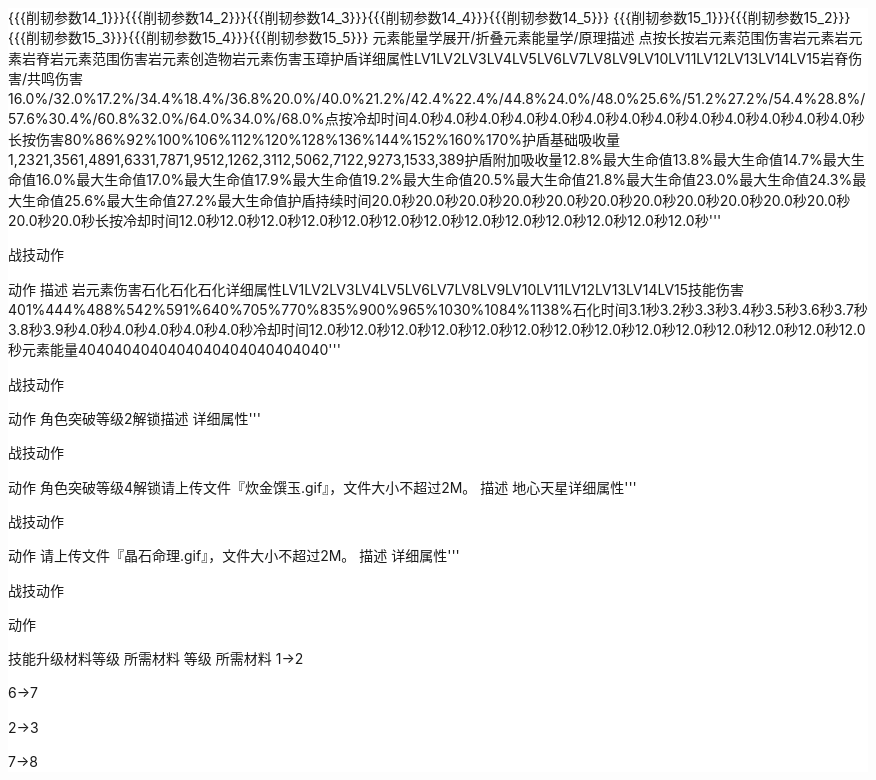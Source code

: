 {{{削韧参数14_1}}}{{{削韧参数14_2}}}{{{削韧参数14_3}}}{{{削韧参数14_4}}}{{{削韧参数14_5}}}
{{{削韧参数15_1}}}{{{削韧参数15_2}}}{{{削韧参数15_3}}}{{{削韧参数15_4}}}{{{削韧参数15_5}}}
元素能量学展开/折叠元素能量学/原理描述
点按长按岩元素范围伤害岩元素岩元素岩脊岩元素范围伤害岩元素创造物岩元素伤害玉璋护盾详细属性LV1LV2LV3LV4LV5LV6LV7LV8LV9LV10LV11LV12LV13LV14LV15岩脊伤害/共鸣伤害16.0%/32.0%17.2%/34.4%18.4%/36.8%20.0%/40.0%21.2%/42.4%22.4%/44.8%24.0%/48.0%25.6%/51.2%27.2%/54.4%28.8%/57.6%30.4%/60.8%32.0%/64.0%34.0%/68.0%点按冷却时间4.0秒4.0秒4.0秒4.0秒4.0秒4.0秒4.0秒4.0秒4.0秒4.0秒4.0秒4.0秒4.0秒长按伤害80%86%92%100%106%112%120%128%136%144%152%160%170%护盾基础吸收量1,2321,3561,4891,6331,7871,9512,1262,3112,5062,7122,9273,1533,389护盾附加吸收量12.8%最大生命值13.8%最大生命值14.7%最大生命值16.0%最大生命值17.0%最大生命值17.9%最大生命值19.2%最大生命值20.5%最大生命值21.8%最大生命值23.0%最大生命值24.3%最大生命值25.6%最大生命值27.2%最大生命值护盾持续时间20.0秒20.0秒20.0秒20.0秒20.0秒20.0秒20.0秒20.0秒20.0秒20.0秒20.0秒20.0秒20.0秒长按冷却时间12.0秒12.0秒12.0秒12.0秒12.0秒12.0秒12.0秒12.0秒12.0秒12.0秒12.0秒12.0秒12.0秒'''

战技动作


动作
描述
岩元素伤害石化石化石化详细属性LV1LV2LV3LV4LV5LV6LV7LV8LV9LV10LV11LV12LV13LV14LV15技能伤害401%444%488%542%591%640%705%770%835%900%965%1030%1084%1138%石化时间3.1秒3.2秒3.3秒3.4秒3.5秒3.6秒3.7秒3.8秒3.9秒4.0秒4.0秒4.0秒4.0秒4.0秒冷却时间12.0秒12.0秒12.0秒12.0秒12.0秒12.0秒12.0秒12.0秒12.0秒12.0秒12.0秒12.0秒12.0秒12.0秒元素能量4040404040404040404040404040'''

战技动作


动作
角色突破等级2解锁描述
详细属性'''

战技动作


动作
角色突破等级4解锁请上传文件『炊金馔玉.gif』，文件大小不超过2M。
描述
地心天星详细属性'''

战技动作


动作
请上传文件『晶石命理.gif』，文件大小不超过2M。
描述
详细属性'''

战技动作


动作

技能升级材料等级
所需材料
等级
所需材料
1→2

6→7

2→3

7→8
=-=-=
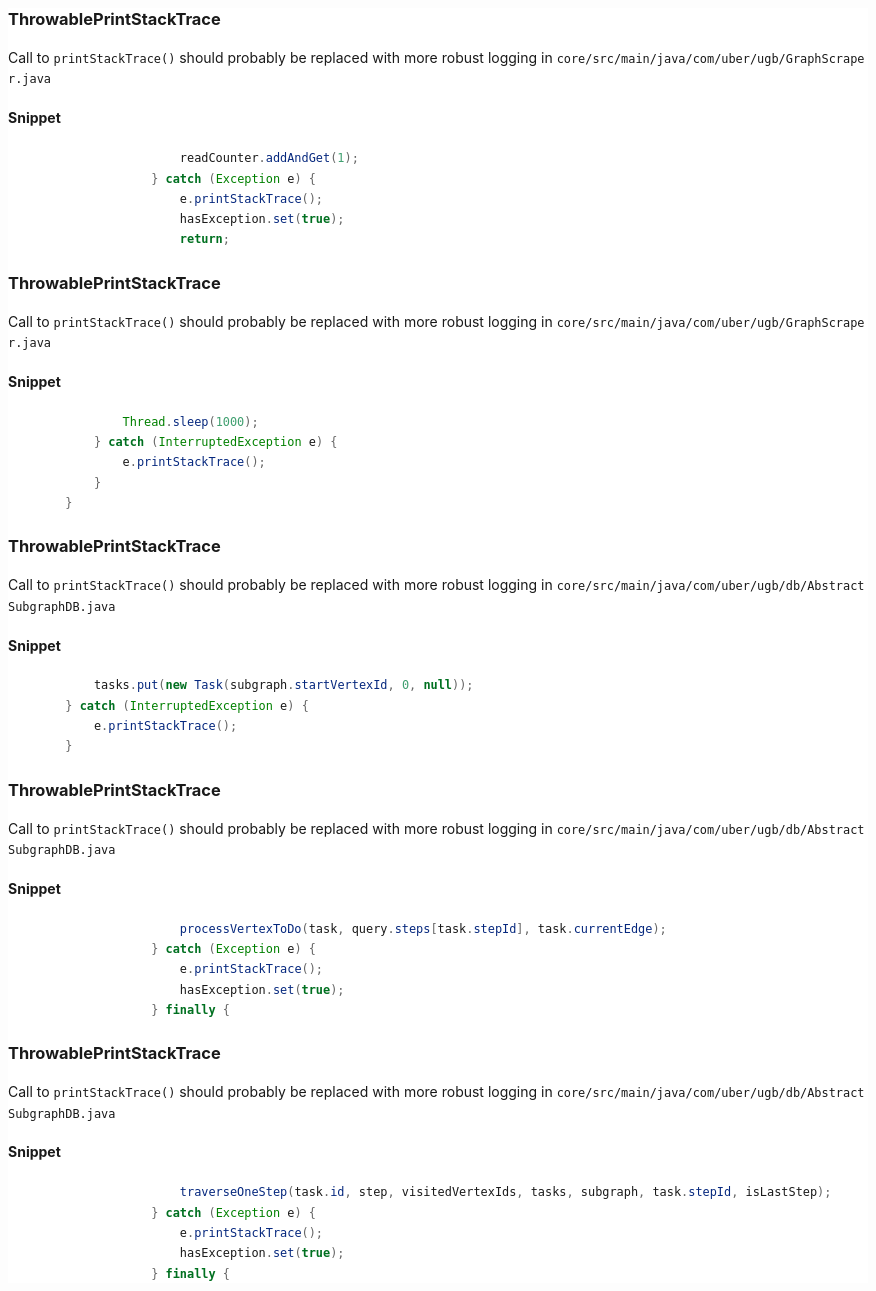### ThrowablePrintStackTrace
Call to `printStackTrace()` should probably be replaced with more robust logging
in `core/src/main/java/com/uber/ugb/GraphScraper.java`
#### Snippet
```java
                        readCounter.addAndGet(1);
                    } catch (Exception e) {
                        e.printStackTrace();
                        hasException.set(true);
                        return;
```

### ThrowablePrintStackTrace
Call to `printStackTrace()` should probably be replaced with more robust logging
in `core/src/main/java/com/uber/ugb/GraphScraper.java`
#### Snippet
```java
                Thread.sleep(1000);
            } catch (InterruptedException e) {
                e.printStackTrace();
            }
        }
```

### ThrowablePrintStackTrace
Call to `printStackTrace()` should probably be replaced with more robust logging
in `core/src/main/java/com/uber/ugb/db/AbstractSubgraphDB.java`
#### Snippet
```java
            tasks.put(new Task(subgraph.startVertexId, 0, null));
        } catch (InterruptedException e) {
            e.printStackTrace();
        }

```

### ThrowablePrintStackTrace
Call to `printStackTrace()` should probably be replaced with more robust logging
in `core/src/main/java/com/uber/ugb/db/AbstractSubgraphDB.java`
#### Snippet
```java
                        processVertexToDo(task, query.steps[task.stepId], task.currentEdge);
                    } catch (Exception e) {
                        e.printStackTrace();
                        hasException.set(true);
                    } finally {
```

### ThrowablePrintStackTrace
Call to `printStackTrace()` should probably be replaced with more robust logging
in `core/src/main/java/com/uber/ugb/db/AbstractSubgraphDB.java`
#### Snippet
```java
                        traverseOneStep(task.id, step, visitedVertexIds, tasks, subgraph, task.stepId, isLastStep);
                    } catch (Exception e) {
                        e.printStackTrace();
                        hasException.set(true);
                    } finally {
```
=-=-=
**TASK REQUIREMENTS**
The word is "InterruptedException". Copy every line above where it appears.

**ANSWER FOR THE TASK**
            } catch (InterruptedException e) {
        } catch (InterruptedException e) {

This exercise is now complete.